What the exercise asks |
Filter the entries down to the lines holding "database", then copy those lines.

━━━

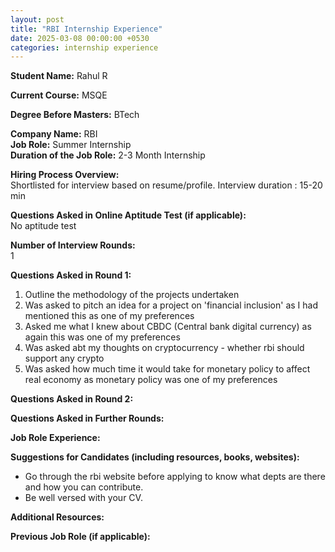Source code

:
 ```yaml
---
layout: post
title: "RBI Internship Experience"
date: 2025-03-08 00:00:00 +0530
categories: internship experience
---      
```


**Student Name:** Rahul R

**Current Course:** MSQE  

**Degree Before Masters:** BTech   

**Company Name:** RBI  
**Job Role:** Summer Internship  
**Duration of the Job Role:** 2-3 Month Internship  

**Hiring Process Overview:**  
Shortlisted for interview based on resume/profile.
Interview duration : 15-20 min

**Questions Asked in Online Aptitude Test (if applicable):**  
No aptitude test

**Number of Interview Rounds:**  
1

**Questions Asked in Round 1:**  
1. Outline the methodology of the projects undertaken 
2. Was asked to pitch an idea for a project on 'financial inclusion' as I had mentioned this as one of my preferences 
3. Asked me what I knew about CBDC (Central bank digital currency) as again this was one of my preferences 
4. Was asked abt my thoughts on cryptocurrency - whether rbi should support any crypto 
5. Was asked how much time it would take for monetary policy to affect real economy as monetary policy was one of my preferences


**Questions Asked in Round 2:**  


**Questions Asked in Further Rounds:**  


**Job Role Experience:**  


**Suggestions for Candidates (including resources, books, websites):**  
- Go through the rbi website before applying to know what depts are there and how you can contribute.
- Be well versed with your CV.

**Additional Resources:**  


**Previous Job Role (if applicable):**  

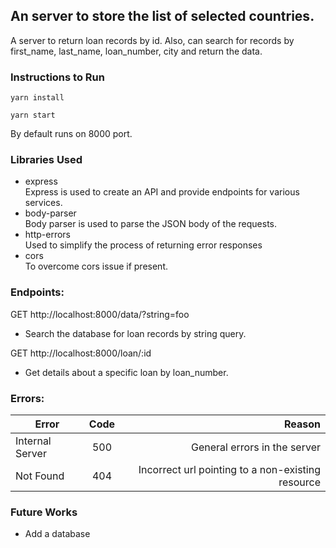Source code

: ## An server to store the list of selected countries.
A server to return loan records by id. Also, can search for 
records by first_name, last_name, loan_number, city and 
return the data.

### Instructions to Run
```
yarn install
```
```
yarn start
```
By default runs on 8000 port.

### Libraries Used
- express  
Express is used to create an API and provide endpoints for various services.  
- body-parser  
Body parser is used to parse the JSON body of the requests.  
- http-errors  
Used to simplify the process of returning error responses  
- cors  
To overcome cors issue if present.  

### Endpoints:

GET http://localhost:8000/data/?string=foo
- Search the database for loan records by string query.

GET http://localhost:8000/loan/:id
- Get details about a specific loan by loan_number. 

### Errors:

| Error        | Code           | Reason  |
| ------------- |:-------------:| -----:|
| Internal Server | 500 | General errors in the server |
| Not Found       | 404    | Incorrect url pointing to a non-existing resource |

### Future Works
- Add a database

━━━

Problem solution |
- Search the database for loan records by string query.
- Add a database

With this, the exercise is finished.